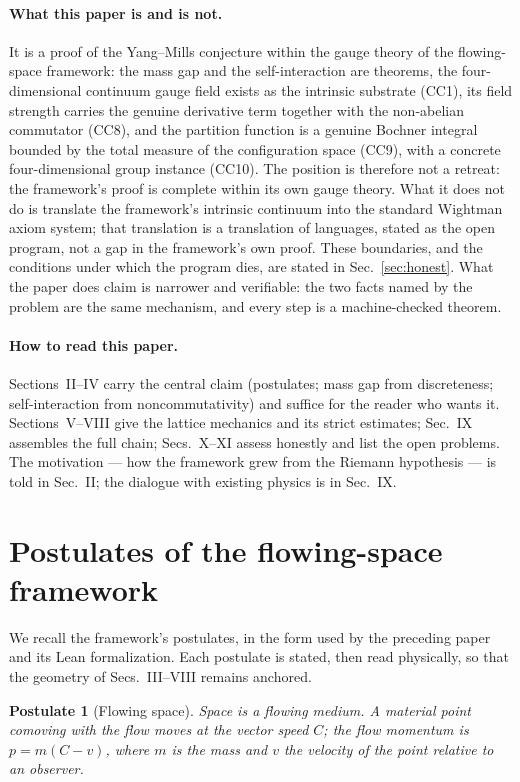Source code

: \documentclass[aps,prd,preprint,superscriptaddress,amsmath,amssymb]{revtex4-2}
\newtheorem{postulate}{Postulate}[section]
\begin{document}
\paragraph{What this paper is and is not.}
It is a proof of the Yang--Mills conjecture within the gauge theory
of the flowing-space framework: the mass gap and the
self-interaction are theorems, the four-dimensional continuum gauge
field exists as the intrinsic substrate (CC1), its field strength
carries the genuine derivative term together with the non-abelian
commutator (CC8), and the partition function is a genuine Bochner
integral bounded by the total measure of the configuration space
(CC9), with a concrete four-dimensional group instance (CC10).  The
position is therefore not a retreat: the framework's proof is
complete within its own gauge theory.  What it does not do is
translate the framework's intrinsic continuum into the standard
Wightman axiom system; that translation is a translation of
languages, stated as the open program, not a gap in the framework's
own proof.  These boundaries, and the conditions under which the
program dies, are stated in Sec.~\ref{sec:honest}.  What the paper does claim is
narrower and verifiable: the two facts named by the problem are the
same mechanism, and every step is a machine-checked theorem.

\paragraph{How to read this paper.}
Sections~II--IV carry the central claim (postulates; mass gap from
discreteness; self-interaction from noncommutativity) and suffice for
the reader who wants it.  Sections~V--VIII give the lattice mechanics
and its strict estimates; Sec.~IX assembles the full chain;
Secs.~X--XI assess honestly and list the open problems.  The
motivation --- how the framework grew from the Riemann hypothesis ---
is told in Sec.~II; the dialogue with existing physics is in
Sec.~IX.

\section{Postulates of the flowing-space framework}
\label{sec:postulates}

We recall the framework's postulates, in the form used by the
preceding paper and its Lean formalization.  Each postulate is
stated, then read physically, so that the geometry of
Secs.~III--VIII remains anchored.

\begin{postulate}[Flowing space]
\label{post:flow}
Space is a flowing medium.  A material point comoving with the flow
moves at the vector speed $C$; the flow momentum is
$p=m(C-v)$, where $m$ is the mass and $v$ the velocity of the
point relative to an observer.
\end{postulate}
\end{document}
########
Among the lines of the material above, count those that include "does" and report that number alone.

2